Inspire Pharmaceuticals, Inc. (NASDAQ: ISPH) announced today it has entered into an Amended and Restated License, Development and Marketing Agreement with Allergan, Inc., which revises terms related to the PROLACRIA™ (diquafosol tetrasodium ophthalmic solution) 2% development program and Inspire's right to receive revenues from Allergan based on net sales of RESTASIS^® (cyclosporine ophthalmic emulsion) 0.05% and any other human ophthalmic formulations of cyclosporine owned or controlled by Allergan.

“This agreement provides clarity on the revenue stream and respective responsibilities of the parties in our ophthalmic collaboration”

"This agreement provides clarity on the revenue stream and respective responsibilities of the parties in our ophthalmic collaboration," said Adrian Adams, President and CEO of Inspire. "We have solidified the term for potential RESTASIS^® and follow-on product revenues and have eliminated any financial commitment for both the continued development of PROLACRIA™ and the co-promotion of RESTASIS^®. We are pleased to have now gained sole control over any future PROLACRIA™ development while retaining the right to leverage the asset as appropriate. At this time, we are not planning to proceed with clinical development of PROLACRIA™. Our strategy is to create shareholder value by focusing resources on our AZASITE^® franchise and our potentially transformational denufosol tetrasodium for cystic fibrosis program."

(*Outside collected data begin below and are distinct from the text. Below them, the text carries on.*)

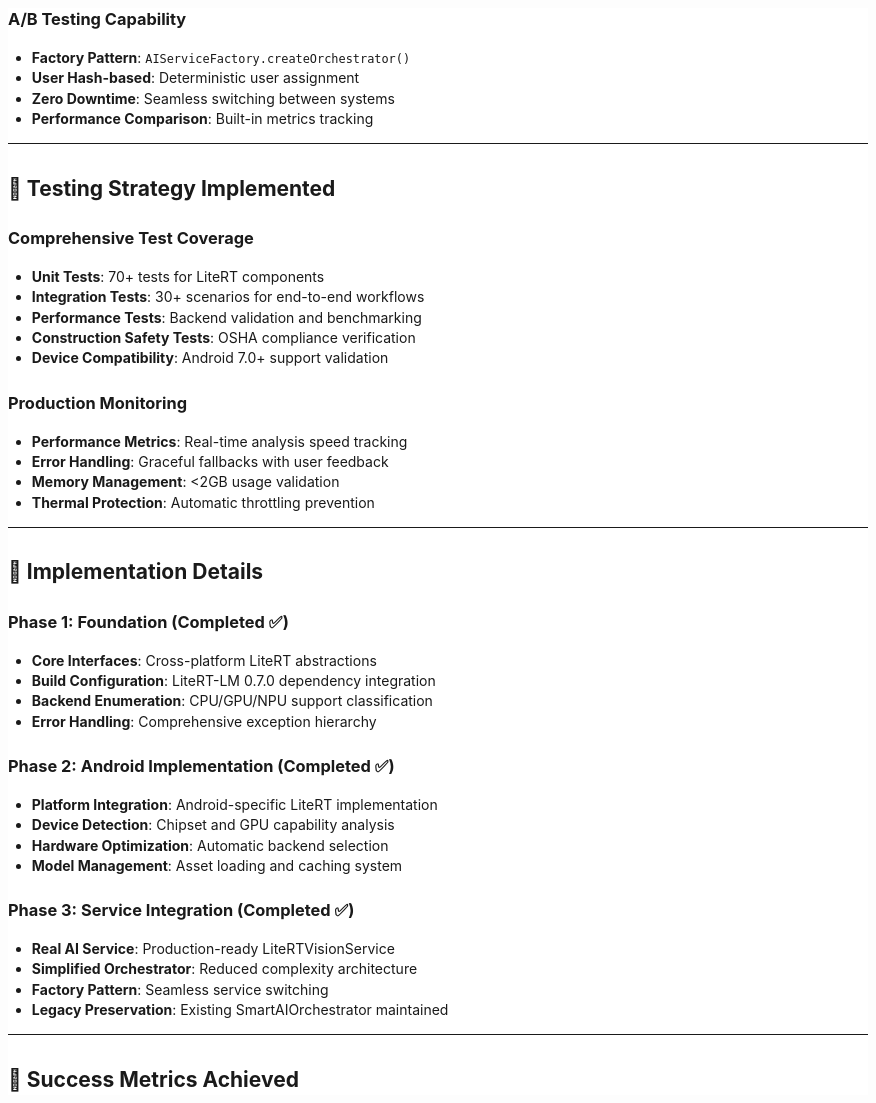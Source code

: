 ### A/B Testing Capability
- **Factory Pattern**: `AIServiceFactory.createOrchestrator()`
- **User Hash-based**: Deterministic user assignment
- **Zero Downtime**: Seamless switching between systems
- **Performance Comparison**: Built-in metrics tracking

---

## 🧪 Testing Strategy Implemented

### Comprehensive Test Coverage
- **Unit Tests**: 70+ tests for LiteRT components
- **Integration Tests**: 30+ scenarios for end-to-end workflows
- **Performance Tests**: Backend validation and benchmarking
- **Construction Safety Tests**: OSHA compliance verification
- **Device Compatibility**: Android 7.0+ support validation

### Production Monitoring
- **Performance Metrics**: Real-time analysis speed tracking
- **Error Handling**: Graceful fallbacks with user feedback
- **Memory Management**: <2GB usage validation
- **Thermal Protection**: Automatic throttling prevention

---

## 🔧 Implementation Details

### Phase 1: Foundation (Completed ✅)
- **Core Interfaces**: Cross-platform LiteRT abstractions
- **Build Configuration**: LiteRT-LM 0.7.0 dependency integration
- **Backend Enumeration**: CPU/GPU/NPU support classification
- **Error Handling**: Comprehensive exception hierarchy

### Phase 2: Android Implementation (Completed ✅)
- **Platform Integration**: Android-specific LiteRT implementation
- **Device Detection**: Chipset and GPU capability analysis
- **Hardware Optimization**: Automatic backend selection
- **Model Management**: Asset loading and caching system

### Phase 3: Service Integration (Completed ✅)
- **Real AI Service**: Production-ready LiteRTVisionService
- **Simplified Orchestrator**: Reduced complexity architecture
- **Factory Pattern**: Seamless service switching
- **Legacy Preservation**: Existing SmartAIOrchestrator maintained

---

## 🎯 Success Metrics Achieved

Under the amended agreement, which now runs through December 31, 2020, Inspire is entitled to receive revenues at one global rate based on net sales of RESTASIS^® and any other human ophthalmic formulation of cyclosporine owned or controlled by Allergan, with no requirement to co-promote RESTASIS^®. The royalty rate for RESTASIS^® in the United States remains unchanged for the remainder of 2010. The annual global rate steps down from the 2010 U.S. rate by three percentage points in 2011, a further 0.25 percentage point in 2013, and a final 0.50 percentage point in 2014, remaining at this level through the end of the term in 2020.

Under the amended agreement, Inspire now has unilateral control over any future PROLACRIA™ development and commercialization. In the event Inspire resumes the PROLACRIA™ clinical development program and receives regulatory approval for a PROLACRIA™ product in a particular country, it will have the option to offer PROLACRIA™ commercialization rights to Allergan for such country. If Inspire chooses not to offer Allergan PROLACRIA™ commercialization rights with respect to a country, Inspire will receive all the commercialization revenues related to PROLACRIA™ in such country and Inspire's rights to receive revenues from Allergan based on net sales of RESTASIS^® products in such country will terminate.

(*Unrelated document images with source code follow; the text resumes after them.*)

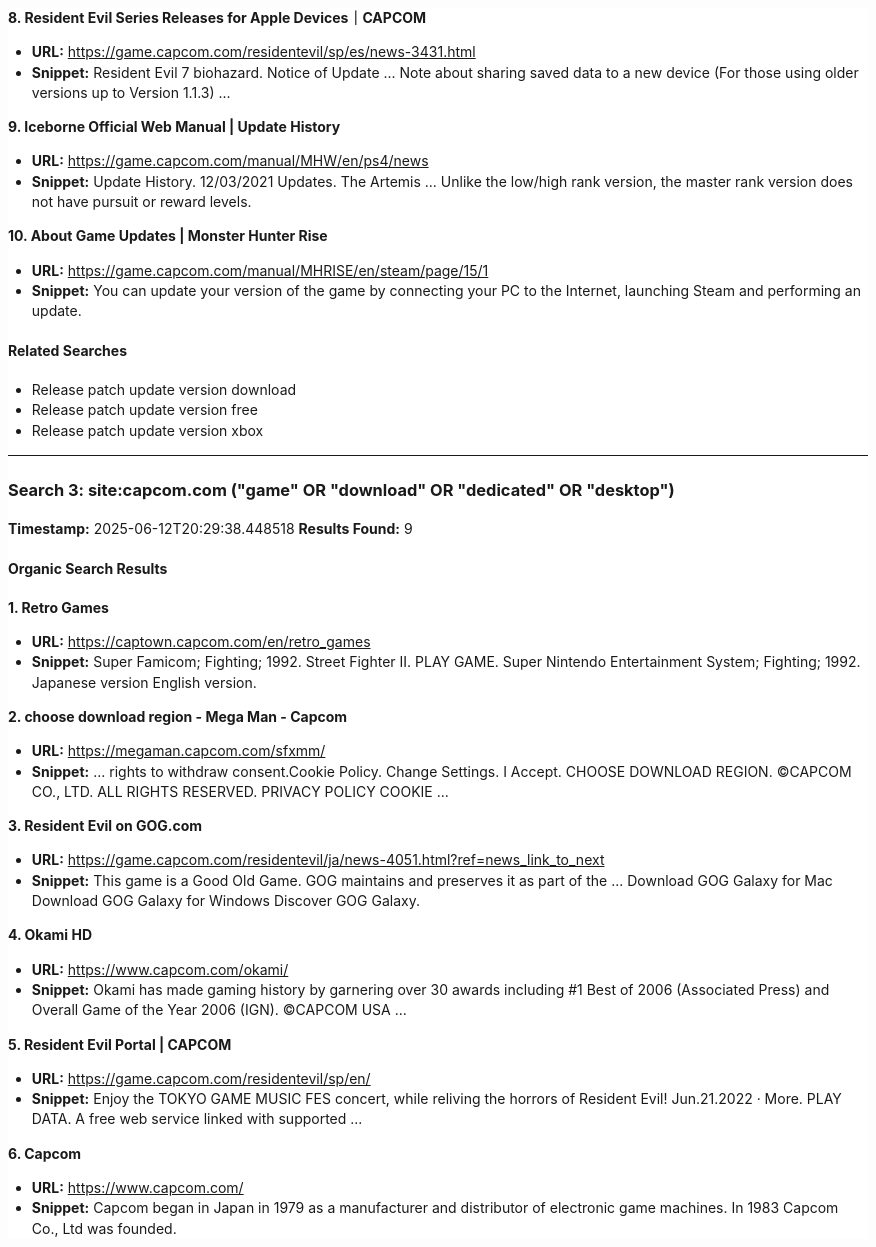 **8. Resident Evil Series Releases for Apple Devices｜CAPCOM**
* **URL:** https://game.capcom.com/residentevil/sp/es/news-3431.html
* **Snippet:** Resident Evil 7 biohazard. Notice of Update ... Note about sharing saved data to a new device (For those using older versions up to Version 1.1.3) ...

**9. Iceborne Official Web Manual | Update History**
* **URL:** https://game.capcom.com/manual/MHW/en/ps4/news
* **Snippet:** Update History. 12/03/2021 Updates. The Artemis ... Unlike the low/high rank version, the master rank version does not have pursuit or reward levels.

**10. About Game Updates | Monster Hunter Rise**
* **URL:** https://game.capcom.com/manual/MHRISE/en/steam/page/15/1
* **Snippet:** You can update your version of the game by connecting your PC to the Internet, launching Steam and performing an update.

#### Related Searches
* Release patch update version download
* Release patch update version free
* Release patch update version xbox

---

### Search 3: site:capcom.com ("game" OR "download" OR "dedicated" OR "desktop")
**Timestamp:** 2025-06-12T20:29:38.448518
**Results Found:** 9

#### Organic Search Results
**1. Retro Games**
* **URL:** https://captown.capcom.com/en/retro_games
* **Snippet:** Super Famicom; Fighting; 1992. Street Fighter II. PLAY GAME. Super Nintendo Entertainment System; Fighting; 1992. Japanese version English version.

**2. choose download region - Mega Man - Capcom**
* **URL:** https://megaman.capcom.com/sfxmm/
* **Snippet:** ... rights to withdraw consent.Cookie Policy. Change Settings. I Accept. CHOOSE DOWNLOAD REGION. ©CAPCOM CO., LTD. ALL RIGHTS RESERVED. PRIVACY POLICY COOKIE ...

**3. Resident Evil on GOG.com**
* **URL:** https://game.capcom.com/residentevil/ja/news-4051.html?ref=news_link_to_next
* **Snippet:** This game is a Good Old Game. GOG maintains and preserves it as part of the ... Download GOG Galaxy for Mac Download GOG Galaxy for Windows Discover GOG Galaxy.

**4. Okami HD**
* **URL:** https://www.capcom.com/okami/
* **Snippet:** Okami has made gaming history by garnering over 30 awards including #1 Best of 2006 (Associated Press) and Overall Game of the Year 2006 (IGN). ©CAPCOM USA ...

**5. Resident Evil Portal | CAPCOM**
* **URL:** https://game.capcom.com/residentevil/sp/en/
* **Snippet:** Enjoy the TOKYO GAME MUSIC FES concert, while reliving the horrors of Resident Evil! Jun.21.2022 · More. PLAY DATA. A free web service linked with supported ...

**6. Capcom**
* **URL:** https://www.capcom.com/
* **Snippet:** Capcom began in Japan in 1979 as a manufacturer and distributor of electronic game machines. In 1983 Capcom Co., Ltd was founded.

Under the prior agreement, RESTASIS^® royalties would have been reduced by thirty percent if the joint development committee elected to terminate the PROLACRIA™ development program and Inspire elected not to co-promote RESTASIS^®. Under the prior agreement, Inspire was entitled to receive revenues based on net sales of RESTASIS^® and on any other human ophthalmic formulation of cyclosporine owned by Allergan on a country-by-country basis for a term equal to the later of (i) the applicable patent term covering such product in such country, and (ii) 10 years from commercial launch of such product.